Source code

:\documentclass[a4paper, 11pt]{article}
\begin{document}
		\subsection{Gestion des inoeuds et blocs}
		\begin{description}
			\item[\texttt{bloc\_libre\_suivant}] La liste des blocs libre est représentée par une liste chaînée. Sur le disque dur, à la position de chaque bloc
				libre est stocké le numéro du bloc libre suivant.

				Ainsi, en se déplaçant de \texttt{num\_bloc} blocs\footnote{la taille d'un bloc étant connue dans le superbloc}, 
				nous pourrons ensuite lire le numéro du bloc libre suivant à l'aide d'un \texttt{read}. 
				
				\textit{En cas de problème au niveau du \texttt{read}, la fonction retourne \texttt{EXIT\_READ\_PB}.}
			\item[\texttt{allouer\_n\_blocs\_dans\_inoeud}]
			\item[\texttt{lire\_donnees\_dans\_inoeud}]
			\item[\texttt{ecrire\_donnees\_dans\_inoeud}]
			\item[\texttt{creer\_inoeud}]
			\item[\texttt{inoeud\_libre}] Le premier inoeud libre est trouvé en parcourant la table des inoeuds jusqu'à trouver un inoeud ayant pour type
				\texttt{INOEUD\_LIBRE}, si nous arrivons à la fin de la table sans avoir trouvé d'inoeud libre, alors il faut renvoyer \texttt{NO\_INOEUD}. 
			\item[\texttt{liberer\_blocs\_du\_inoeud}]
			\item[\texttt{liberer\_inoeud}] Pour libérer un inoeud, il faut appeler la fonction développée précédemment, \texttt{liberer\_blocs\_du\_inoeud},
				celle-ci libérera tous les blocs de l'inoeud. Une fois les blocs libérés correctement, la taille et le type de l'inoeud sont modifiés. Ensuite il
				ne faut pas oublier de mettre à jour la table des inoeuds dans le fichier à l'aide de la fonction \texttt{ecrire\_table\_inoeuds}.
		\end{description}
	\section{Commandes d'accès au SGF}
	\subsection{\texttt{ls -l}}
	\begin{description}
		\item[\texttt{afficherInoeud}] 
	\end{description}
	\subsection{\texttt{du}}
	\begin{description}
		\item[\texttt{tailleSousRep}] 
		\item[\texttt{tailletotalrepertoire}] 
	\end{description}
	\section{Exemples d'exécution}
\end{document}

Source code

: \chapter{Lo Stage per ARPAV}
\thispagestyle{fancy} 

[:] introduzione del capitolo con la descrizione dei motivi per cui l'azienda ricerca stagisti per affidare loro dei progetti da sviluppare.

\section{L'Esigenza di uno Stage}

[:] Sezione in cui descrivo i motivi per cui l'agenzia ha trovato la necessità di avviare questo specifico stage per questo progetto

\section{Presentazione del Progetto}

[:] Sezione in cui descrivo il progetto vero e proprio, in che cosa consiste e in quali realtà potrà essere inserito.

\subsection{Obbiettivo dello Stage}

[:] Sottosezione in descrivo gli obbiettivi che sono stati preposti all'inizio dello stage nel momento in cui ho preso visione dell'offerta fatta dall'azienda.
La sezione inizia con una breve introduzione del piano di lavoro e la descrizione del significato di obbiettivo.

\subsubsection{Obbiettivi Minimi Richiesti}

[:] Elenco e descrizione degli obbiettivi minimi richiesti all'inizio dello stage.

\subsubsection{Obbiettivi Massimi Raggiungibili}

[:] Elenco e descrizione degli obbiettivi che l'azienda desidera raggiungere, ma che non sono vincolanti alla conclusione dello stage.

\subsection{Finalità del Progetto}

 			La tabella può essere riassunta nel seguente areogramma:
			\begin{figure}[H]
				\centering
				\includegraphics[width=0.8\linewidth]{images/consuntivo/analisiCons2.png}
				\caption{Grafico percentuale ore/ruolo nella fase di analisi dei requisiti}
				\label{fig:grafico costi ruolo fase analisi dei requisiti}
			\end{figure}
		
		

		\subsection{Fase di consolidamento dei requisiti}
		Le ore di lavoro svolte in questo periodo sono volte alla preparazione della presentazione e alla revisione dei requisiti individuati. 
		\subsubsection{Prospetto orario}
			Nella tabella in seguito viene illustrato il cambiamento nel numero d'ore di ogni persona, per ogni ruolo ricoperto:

§ **TASK TO COMPLETE**
For the records above, count the lines that contain the word "lire" and give only that number.

§ **EXERCISE OUTPUT**
2